但是她现在明白了,原来真的有这样的人....
梵音这一天她蹲在月宫的湖边,把人皮面具从脸上慢慢撕了下来,放到了旁边地上。她双手捧起湖水拍在脸上,湖水中倒映着影子。那张脸可以说得上是令人神共愤。很美,但美到极致,便叫人望而生畏。她像是开在千年冰山上的那一朵雪莲又像是荆棘丛中开的妖艳的蔷薇,神性与邪性并存。
她望着池水中倒映着的自己,不知道在想些什么。水顺着脸颊流下到下巴处汇集,最终成为一滴水珠滴入湖水当中,起了一圈圈涟漪。
月宫湖池对面有一片桃林,而桃林中一棵百年桃树的后面站着一个少年,他趴在桃树后小心翼翼的隐藏着自己的身形。他眼力极好,隔着几百米就看到了蹲在湖边洗脸的少女。
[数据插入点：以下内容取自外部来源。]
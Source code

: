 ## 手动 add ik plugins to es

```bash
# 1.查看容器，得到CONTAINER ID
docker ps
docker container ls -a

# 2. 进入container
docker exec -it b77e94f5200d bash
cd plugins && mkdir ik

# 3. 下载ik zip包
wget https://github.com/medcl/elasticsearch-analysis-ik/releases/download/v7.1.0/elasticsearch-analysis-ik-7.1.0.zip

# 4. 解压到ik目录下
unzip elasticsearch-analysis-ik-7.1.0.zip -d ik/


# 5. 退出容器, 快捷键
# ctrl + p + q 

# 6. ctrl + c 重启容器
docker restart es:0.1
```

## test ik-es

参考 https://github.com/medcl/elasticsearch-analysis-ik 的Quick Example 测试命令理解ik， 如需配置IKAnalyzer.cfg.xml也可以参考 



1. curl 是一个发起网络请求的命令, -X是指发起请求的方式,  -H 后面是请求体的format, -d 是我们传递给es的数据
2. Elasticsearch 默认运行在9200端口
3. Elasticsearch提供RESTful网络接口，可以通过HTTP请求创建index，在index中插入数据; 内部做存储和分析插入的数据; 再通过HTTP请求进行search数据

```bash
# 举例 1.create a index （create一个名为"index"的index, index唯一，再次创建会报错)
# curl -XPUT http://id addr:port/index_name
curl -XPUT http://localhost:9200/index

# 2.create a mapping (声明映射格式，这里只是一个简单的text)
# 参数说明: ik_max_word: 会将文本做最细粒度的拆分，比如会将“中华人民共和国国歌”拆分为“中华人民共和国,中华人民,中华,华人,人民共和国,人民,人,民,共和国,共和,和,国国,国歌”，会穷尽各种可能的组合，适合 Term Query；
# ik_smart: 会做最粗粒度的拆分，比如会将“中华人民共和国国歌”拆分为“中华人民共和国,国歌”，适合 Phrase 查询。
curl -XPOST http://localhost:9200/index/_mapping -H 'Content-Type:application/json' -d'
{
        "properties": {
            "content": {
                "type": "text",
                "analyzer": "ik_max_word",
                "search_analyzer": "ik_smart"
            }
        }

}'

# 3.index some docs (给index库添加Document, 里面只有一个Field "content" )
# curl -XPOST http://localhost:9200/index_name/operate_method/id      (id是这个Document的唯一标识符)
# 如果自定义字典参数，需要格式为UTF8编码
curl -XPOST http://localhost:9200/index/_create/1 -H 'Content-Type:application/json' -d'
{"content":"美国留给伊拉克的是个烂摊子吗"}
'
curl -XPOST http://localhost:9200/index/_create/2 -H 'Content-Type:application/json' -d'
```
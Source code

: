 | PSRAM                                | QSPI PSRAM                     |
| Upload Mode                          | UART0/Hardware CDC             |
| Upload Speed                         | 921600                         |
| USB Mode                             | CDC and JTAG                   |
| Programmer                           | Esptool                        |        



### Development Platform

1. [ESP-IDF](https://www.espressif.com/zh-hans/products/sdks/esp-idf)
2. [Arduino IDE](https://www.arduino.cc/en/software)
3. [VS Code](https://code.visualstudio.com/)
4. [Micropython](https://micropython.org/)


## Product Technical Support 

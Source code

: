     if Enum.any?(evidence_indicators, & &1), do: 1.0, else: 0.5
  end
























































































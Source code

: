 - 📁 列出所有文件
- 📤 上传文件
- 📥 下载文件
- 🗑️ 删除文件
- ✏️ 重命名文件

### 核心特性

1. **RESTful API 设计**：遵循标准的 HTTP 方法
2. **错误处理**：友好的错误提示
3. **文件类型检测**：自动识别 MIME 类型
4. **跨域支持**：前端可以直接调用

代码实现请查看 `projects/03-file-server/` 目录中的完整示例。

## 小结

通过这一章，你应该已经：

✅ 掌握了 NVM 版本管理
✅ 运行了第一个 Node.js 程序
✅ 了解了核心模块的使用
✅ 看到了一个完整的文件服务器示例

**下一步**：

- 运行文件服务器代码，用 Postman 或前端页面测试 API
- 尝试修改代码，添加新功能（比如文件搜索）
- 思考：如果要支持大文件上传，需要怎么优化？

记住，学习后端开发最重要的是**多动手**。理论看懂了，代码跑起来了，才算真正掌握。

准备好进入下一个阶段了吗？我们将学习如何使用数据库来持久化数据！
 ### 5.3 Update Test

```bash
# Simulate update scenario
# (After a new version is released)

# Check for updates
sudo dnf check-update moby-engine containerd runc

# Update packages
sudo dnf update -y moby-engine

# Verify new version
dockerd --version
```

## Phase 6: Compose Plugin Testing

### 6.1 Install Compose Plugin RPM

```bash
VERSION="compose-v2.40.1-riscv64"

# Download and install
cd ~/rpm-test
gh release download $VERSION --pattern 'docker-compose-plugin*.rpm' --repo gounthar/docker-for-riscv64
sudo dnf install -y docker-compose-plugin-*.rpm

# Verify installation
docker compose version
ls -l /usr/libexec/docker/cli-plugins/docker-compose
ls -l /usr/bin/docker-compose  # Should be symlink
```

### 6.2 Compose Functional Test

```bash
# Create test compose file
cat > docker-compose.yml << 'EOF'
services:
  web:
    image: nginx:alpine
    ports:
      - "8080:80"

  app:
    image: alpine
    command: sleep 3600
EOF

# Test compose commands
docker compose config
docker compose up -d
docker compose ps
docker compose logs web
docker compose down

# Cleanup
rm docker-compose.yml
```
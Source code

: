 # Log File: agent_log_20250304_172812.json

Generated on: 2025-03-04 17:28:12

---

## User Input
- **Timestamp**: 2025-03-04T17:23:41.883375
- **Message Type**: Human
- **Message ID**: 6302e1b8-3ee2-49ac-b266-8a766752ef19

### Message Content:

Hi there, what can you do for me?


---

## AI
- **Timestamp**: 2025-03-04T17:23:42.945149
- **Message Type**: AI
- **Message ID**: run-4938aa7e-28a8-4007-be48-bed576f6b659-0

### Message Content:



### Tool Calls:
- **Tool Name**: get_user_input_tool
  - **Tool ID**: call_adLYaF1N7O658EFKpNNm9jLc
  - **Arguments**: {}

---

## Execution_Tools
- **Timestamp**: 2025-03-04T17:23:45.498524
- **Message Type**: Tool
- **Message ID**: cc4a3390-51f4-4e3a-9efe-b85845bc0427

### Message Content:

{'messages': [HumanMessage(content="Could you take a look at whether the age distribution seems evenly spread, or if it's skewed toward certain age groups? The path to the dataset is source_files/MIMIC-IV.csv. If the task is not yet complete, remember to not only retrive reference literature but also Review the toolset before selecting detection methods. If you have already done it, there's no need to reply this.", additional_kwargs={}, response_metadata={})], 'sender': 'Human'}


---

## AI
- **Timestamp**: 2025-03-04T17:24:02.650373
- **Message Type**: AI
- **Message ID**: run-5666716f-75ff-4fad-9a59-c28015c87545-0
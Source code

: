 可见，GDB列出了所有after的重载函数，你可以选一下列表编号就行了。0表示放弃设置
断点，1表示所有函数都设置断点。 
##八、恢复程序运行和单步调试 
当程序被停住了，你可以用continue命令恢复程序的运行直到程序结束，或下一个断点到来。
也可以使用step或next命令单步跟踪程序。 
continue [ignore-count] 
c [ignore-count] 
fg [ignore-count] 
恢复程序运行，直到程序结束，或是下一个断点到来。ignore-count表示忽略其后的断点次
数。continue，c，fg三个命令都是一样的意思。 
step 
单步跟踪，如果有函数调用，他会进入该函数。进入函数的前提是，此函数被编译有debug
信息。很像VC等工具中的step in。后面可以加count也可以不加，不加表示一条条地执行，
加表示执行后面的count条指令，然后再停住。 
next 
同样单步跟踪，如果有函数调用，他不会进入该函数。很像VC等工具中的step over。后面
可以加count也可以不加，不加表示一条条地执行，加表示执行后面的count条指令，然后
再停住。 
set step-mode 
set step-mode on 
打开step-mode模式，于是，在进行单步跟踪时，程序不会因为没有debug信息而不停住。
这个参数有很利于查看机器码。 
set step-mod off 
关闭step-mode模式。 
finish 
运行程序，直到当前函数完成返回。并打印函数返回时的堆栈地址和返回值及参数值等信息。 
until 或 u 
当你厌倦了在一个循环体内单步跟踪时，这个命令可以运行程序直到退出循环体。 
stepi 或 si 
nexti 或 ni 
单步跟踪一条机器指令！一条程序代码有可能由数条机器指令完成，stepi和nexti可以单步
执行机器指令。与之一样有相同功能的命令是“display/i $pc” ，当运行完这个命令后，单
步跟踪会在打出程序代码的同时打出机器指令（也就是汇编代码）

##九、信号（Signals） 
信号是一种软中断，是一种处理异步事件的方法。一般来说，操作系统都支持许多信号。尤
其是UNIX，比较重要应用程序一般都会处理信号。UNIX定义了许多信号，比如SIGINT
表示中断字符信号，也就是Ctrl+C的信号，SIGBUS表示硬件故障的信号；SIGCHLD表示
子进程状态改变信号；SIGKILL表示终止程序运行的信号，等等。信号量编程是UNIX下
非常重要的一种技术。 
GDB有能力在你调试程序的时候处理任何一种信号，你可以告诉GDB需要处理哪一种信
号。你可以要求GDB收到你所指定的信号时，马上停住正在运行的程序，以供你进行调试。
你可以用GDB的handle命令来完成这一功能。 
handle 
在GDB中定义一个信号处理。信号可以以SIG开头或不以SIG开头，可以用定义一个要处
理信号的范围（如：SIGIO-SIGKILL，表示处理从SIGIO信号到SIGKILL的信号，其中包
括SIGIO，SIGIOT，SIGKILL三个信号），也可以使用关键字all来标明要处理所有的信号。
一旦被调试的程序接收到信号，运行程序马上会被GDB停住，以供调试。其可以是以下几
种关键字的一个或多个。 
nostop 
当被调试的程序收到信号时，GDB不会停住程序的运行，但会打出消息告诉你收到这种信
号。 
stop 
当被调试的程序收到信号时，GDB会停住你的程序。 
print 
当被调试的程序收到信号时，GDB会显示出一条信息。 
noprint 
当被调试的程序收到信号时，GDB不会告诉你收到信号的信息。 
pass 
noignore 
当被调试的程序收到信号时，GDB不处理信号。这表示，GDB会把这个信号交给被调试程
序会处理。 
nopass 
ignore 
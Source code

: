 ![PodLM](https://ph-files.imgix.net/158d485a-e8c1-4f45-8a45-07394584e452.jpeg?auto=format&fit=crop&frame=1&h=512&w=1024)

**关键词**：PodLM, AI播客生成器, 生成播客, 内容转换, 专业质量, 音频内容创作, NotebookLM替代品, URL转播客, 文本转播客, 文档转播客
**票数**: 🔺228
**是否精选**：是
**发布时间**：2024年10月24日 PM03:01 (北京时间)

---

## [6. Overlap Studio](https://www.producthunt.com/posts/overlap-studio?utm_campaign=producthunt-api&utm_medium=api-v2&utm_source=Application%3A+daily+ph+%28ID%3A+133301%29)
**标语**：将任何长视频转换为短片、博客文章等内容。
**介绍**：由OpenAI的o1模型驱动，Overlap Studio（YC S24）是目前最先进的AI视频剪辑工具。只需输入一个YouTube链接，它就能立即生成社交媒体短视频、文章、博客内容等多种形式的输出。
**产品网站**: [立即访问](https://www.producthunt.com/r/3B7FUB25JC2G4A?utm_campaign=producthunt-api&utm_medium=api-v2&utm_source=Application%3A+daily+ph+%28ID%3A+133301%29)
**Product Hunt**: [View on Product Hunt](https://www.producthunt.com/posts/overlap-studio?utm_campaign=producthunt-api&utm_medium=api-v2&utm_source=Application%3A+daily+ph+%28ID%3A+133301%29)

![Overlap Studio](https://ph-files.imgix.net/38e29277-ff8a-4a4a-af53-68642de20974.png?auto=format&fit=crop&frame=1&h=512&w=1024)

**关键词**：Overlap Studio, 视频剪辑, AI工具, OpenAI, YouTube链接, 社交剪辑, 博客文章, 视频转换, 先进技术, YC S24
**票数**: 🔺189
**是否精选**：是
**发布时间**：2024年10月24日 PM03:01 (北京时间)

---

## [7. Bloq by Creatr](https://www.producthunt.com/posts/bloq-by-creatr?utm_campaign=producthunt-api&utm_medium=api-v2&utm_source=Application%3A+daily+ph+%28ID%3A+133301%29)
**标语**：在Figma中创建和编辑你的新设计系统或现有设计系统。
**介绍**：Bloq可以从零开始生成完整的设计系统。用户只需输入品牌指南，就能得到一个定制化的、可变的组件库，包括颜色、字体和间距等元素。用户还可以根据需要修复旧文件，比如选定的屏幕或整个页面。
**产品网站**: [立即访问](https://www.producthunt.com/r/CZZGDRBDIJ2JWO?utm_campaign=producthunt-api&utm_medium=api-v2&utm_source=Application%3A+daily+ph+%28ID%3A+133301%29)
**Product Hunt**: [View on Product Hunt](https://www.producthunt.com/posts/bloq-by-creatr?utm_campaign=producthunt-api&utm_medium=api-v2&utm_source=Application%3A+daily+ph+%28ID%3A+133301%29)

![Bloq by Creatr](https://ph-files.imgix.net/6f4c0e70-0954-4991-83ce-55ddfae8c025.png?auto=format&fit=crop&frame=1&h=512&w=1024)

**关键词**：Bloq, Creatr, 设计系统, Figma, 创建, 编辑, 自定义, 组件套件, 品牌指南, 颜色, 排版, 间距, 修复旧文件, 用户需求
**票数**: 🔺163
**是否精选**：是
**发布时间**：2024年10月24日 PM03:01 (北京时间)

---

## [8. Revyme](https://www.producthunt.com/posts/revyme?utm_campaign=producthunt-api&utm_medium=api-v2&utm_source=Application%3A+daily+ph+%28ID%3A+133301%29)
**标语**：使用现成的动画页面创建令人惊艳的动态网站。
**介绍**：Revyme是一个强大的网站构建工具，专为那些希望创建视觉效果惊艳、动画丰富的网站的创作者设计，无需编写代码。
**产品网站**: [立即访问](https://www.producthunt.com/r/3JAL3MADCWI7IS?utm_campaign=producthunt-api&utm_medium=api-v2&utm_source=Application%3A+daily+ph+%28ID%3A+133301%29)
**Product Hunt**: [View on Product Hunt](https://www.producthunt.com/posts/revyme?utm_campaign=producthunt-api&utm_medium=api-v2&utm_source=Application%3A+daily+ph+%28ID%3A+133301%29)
原本少女的长相只是算得上清丽可人,可是直到他看见她蹲下来,慢慢将自己的脸撕了下来,露出那张让他此生难忘的容颜。
他愣住了,心脏剧烈的跳动着,可他却顾不上理会,只是瞪大着双眼,就这样呆呆的看着。直到少女洗完脸站起身已经走了好一会儿,他才回过神来。
他大喘了几口气,刚才害怕少女发现自己,他不自觉间屏住了呼吸,脑子里是少女挥之不去的脸庞,正当他沉迷在遐想之中时突然惊醒。
蹙眉自语道:“她是后山之人?我怎么从未见过。她方才使用的是画皮之术?不是早就已经失传了吗?难道她是...?!不可能..”
少年想着便施展轻功,往刚才少女消失的地方追去。虽然满腹疑问,但想着能再次见到那个女孩,嘴角却是高高的扬起。
月宫
梵音正握着宫远徵的手往脸上贴着,像往常一样说着自己对他的情意,她自顾自的说着,眼神空洞眼睛里布满了红血丝,看上去有些恐怖,不负往日的生气。
梵音:“阿徵,你知道吗?我觉得过了好久,比我在笼子里关的12年还要久,你什么时候才能醒过来啊,我感觉好疼啊,我的心疼的都快麻木掉了,眼睛也好疼.....”
说着说着眼泪不自觉的从通红的眼眶中流出 ,直至现在宫远徵已经昏迷近两个月了,而梵音则是寸步不离在床边守着,就连睡觉也是在宫远徵旁边打地铺,生怕他醒来的时候身旁没有人照看。
宫远徵的手轻微的动了动,但梵音并未察觉,仍是自顾自的说着,眼神空洞的望着前方并没有看向宫远徵。宫远徵缓慢的睁开了眼睛,他蹙了蹙眉眼前的光亮让他有些不适应,眨巴了两下眼,发现视线很模糊,转动眼珠看着梵音一个模糊的人影嘴巴一张一合。
他听的不是很真切,但从耳中传来模糊的音节中拼凑出了一句话:“醒来...把所有..事...告诉你...喜欢你...坚持不住了....”看来他的五感出现了问题,应该是那剧毒的原因,不过那毒他已经弄明白了,自己再调几副药便可以治好。
他咳嗽了一声,看看嗓子能不能正常发出声音:
“咳....你...”
梵音猛然惊醒,低头一看,见宫远徵已经睁开眼睛,让他这边看着,她愣了一下,紧接着眼泪夺眶而出大哭起来,俯身抱住了宫远徵,终于不再压抑着哽咽,哭得十分委屈。
宫远徵艰难的抬起手回抱住了梵音,轻轻的拍起了她的背沙哑着嗓子:“别..哭了..我这不是醒了吗..”
梵音听见他沙哑的嗓音,连忙起身抽噎着对宫远徵说:“阿徵,我去给你拿水”然后站起身,走向茶桌倒了一杯热茶。